Broadly speaking, authentication bypass is a subset of security bypass vulnerabilities, although you could argue the former tends to take a lion’s share of the spotlight. 

If you can imagine all the authentication bypass vulnerabilities for users, services, and all endpoints involved, we can begin to create a comprehensive definition of security bypass vulnerabilities. 

Since the exploits and methods employed by attackers remain largely the same, authentication bypass mechanisms are often used synonymously with security bypass throughout the industry.

Types of security bypass vulnerabilities

According to the OWASP Security Testing Framework, four main security bypass methods can circumvent established security and authentication methods. These methods deceive an application into believing that the access request has already been authenticated.

Direct request to an internal page

  • Direct request vulnerabilities occur when access control is restricted to certain sections of internal portals, such as the login module.
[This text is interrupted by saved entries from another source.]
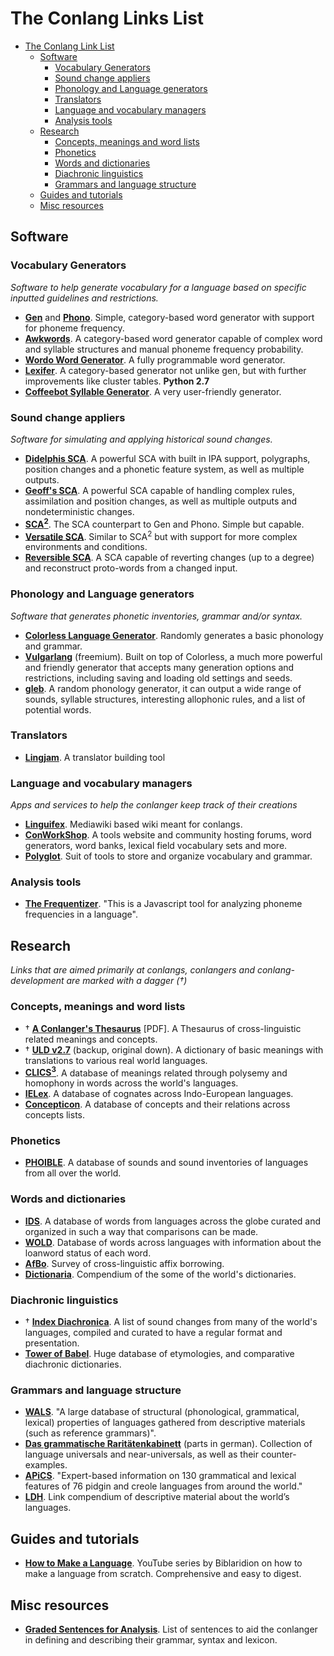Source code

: # The Conlang Links List

- [The Conlang Link List](#the-conlang-link-list)
  * [Software](#software)
    + [Vocabulary Generators](#vocabulary-generators)
    + [Sound change appliers](#sound-change-appliers)
    + [Phonology and Language generators](#phonology-and-language-generators)
    + [Translators](#translators)
    + [Language and vocabulary managers](#language-and-vocabulary-managers)
    + [Analysis tools](#analysis-tools)
  * [Research](#research)
    + [Concepts, meanings and word lists](#concepts-meanings-and-word-lists)
    + [Phonetics](#phonetics)
    + [Words and dictionaries](#words-and-dictionaries)
    + [Diachronic linguistics](#diachronic-linguistics)
    + [Grammars and language structure](#grammars-and-language-structure)
  * [Guides and tutorials](#guides-and-tutorials)
  * [Misc resources](#misc-resources)

## Software

### Vocabulary Generators

*Software to help generate vocabulary for a language based on specific inputted guidelines and restrictions.*

- **[Gen](http://www.zompist.com/gen.html)** and **[Phono](http://www.zompist.com/phono.html)**. Simple, category-based word generator with support for phoneme frequency.
- **[Awkwords](http://akana.conlang.org/tools/awkwords/)**. A category-based word generator capable of complex word and syllable structures and manual phoneme frequency probability.
- **[Wordo Word Generator](http://wordgenerator.wakayos.com/)**. A fully programmable word generator.
- **[Lexifer](https://lingweenie.org/conlang/lexifer.html)**. A category-based generator not unlike gen, but with further improvements like cluster tables. **Python 2.7**
- **[Coffeebot Syllable Generator](http://coffeebot.net/conlang/)**. A very user-friendly generator.

### Sound change appliers

*Software for simulating and applying historical sound changes.*

- **[Didelphis SCA](https://github.com/samanthamccabe/didelphis-sca)**. A powerful SCA with built in IPA support, polygraphs, position changes and a phonetic feature system, as well as multiple outputs.
- **[Geoff's SCA]()**. A powerful SCA capable of handling complex rules, assimilation and position changes, as well as multiple outputs and nondeterministic changes.
- **[SCA<sup>2</sup>](https://www.zompist.com/sca2.html)**. The SCA counterpart to Gen and Phono. Simple but capable.
- **[Versatile SCA](http://members.home.nl/par/vsca/vsca.htm)**. Similar to SCA<sup>2</sup> but with support for more complex environments and conditions.
- **[Reversible SCA](http://000024.org/rsca.html)**. A SCA capable of reverting changes (up to a degree) and reconstruct proto-words from a changed input.

### Phonology and Language generators

*Software that generates phonetic inventories, grammar and/or syntax.*

- **[Colorless Language Generator](http://kyrete.conlang.org/resources/colorless.html)**. Randomly generates a basic phonology and grammar.
- **[Vulgarlang](vulgarlang.com/)** (freemium). Built on top of Colorless, a much more powerful and friendly generator that accepts many generation options and restrictions, including saving and loading old settings and seeds.
- **[gleb](gleb.000024.org/)**. A random phonology generator, it can output a wide range of sounds, syllable structures, interesting allophonic rules, and a list of potential words.

### Translators

- **[Lingjam](https://lingojam.com/)**. A translator building tool

### Language and vocabulary managers

*Apps and services to help the conlanger keep track of their creations*

- **[Linguifex](https://linguifex.com/wiki/Main_Page)**. Mediawiki based wiki meant for conlangs.
- **[ConWorkShop](https://conworkshop.com/)**. A tools website and community hosting forums, word generators, word banks, lexical field vocabulary sets and more.
- **[Polyglot](https://github.com/DraqueT/PolyGlot)**. Suit of tools to store and organize vocabulary and grammar.

### Analysis tools

- **[The Frequentizer](http://akana.conlang.org/tools/frequentizer.html)**. "This is a Javascript tool for analyzing phoneme frequencies in a language".

## Research

*Links that are aimed primarily at conlangs, conlangers and conlang-development are marked with a dagger (†)*

### Concepts, meanings and word lists
- † **[A Conlanger's Thesaurus](http://fiatlingua.org/wp-content/uploads/2014/08/fl-000024-00.pdf)** [PDF]. A Thesaurus of cross-linguistic related meanings and concepts.
- † **[ULD v2.7](https://www.frathwiki.com/Universal_Language_Dictionary)** (backup, original down). A dictionary of basic meanings with translations to various real world languages.
- **[CLICS<sup>3</sup>](https://clics.clld.org/)**. A database of meanings related through polysemy and homophony in words across the world's languages.
- **[IELex](http://ielex.mpi.nl/)**. A database of cognates across Indo-European languages.
- **[Concepticon](https://concepticon.clld.org/)**. A database of concepts and their relations across concepts lists.

### Phonetics
- **[PHOIBLE](https://phoible.org/)**. A database of sounds and sound inventories of languages from all over the world.

### Words and dictionaries
- **[IDS](https://ids.clld.org/)**. A database of words from languages across the globe curated and organized in such a way that comparisons can be made.
- **[WOLD](https://wold.clld.org/)**. Database of words across languages with information about the loanword status of each word.
- **[AfBo](https://afbo.info/)**. Survey of cross-linguistic affix borrowing.
- **[Dictionaria](https://dictionaria.clld.org/)**. Compendium of the some of the world's dictionaries.

### Diachronic linguistics
- † **[Index Diachronica](https://chridd.nfshost.com/diachronica/)**. A list of sound changes from many of the world's languages, compiled and curated to have a regular format and presentation.
- **[Tower of Babel](http://starling.rinet.ru/)**. Huge database of etymologies, and comparative diachronic dictionaries.

### Grammars and language structure
- **[WALS](https://wals.info/)**. "A large database of structural (phonological, grammatical, lexical) properties of languages gathered from descriptive materials (such as reference grammars)".
- **[Das grammatische Raritätenkabinett](https://typo.uni-konstanz.de/rara/intro/index.php)** (parts in german). Collection of language universals and near-universals, as well as their counter-examples.
- **[APiCS](https://apics-online.info/)**. "Expert-based information on 130 grammatical and lexical features of 76 pidgin and creole languages from around the world."
- **[LDH](https://ldh.clld.org/)**. Link compendium of descriptive material about the world’s languages.

## Guides and tutorials

- **[How to Make a Language](https://www.youtube.com/watch?v=FHK1gO2Mh68&list=PL6xPxnYMQpqsooCDYtQQSiD2O3YO0b2nN)**. YouTube series by Biblaridion on how to make a language from scratch. Comprehensive and easy to digest.

## Misc resources

- **[Graded Sentences for Analysis](http://www.potterpcs.net/gsfa/)**. List of sentences to aid the conlanger in defining and describing their grammar, syntax and lexicon.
These vulnerabilities occur when an attacker possesses intimate knowledge of the available URLs, such as admin-access URLs, and can directly access internal protected pages.
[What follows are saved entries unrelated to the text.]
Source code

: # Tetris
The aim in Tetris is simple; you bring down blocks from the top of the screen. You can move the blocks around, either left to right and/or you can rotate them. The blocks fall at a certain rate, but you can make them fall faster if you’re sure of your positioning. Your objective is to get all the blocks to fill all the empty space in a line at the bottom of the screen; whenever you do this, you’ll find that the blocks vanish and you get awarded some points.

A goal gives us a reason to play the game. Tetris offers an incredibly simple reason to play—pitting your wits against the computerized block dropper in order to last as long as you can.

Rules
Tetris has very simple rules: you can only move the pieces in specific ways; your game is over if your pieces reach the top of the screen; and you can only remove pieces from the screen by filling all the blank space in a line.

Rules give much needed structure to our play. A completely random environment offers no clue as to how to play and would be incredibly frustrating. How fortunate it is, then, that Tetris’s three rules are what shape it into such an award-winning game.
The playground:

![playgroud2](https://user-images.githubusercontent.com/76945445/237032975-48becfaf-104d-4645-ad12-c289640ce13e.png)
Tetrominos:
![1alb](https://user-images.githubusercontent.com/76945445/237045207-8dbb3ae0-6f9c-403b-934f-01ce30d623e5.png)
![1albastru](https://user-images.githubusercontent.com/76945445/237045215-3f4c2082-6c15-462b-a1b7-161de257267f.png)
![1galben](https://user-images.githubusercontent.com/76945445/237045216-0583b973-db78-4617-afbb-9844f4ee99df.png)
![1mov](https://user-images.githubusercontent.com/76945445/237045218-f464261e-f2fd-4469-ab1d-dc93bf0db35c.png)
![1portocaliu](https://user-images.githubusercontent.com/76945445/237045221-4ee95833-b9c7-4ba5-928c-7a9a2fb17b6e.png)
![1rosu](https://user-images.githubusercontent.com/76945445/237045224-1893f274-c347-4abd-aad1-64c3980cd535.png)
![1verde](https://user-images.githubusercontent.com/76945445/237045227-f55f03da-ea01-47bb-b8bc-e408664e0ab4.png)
Session identifier manipulation

  • Session identifier manipulation refers to a vulnerability where the application follows a predictable pattern in generating session identifiers. These identification tokens can be manipulated and exploited by attackers to gain unauthorized access to the application.

SQL injection and parameter manipulation

  • SQL injection or parameter manipulation refers to the act of attackers manipulating access requests. This can be done by tweaking the URL, form submission parameters, or by exploiting SQL injection vulnerabilities. 
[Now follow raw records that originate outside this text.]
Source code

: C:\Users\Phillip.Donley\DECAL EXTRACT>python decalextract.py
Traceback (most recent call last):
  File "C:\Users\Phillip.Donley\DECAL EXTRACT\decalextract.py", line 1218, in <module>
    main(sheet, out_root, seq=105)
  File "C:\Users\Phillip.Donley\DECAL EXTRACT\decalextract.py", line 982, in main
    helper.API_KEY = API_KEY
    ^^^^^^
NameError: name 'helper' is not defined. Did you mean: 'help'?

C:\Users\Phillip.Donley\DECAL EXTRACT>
Impact of a security bypass vulnerability

Due to their ability to bypass security checkpoints, these vulnerabilities may not always be logged in detail, potentially leading to undetected security breaches. 

The 2020 Microsoft Secure Boot Security Feature Bypass Vulnerability (CVE-2020-0689) is one example of a security bypass vulnerability. This vulnerability allowed attackers to gain access to the bootloader and load untrusted applications. Such a vulnerability on a global install base at a firmware level had severe security implications. Microsoft issued a series of updates to patch the vulnerability and connected applications such as Bitlocker.

Other attack vectors include gaining access to critical data assets, elevating access levels to execute system-level code, and modifying admin-level privileges.

Best practices to mitigate security bypass vulnerabilities

Our earlier Automox blog offered steps on how to prepare for authentication bypass vulnerabilities. There, we found the path to prepare your ITOps team against broader security bypass vulnerabilities follows our previously highlighted guidance and recommendations, such as:

Eliminate legacy security controls

  • Replacing outdated security measures with modern solutions is critical in protecting against security bypass exploits. Implementing robust access policies and token-based authentication, such as multi-factor authentication (MFA), can help to deter malicious actors from targeting your organization.

Deploy encryption to the furthest extent possible

  • Encrypting session IDs and cookies can be effective prevention for potential authentication bypass exploits. This security measure acts as a significant deterrent to bad actors by safeguarding sensitive information and ensuring a more secure system.

Patch diligently, patch often

  • Let’s face it, regularly and diligently patching your apps, servers, and endpoints is critical to minimizing vulnerability exposure. Many common exploits can be effectively remediated by staying up to date with the latest operating system, firmware, and critical software updates. 

There's no free pass for security bypass vulnerabilities

Bad actors don’t care about the size of your operation. If you have assets, you’re a target. Unpatched vulnerabilities make the target even larger and easier to strike. 

Whether your ITOps team manages a vast infrastructure with thousands of employees or you run a small to medium-sized company, implementing automated endpoint patching, robust security controls, and encryption can establish a formidable defense against such vulnerabilities.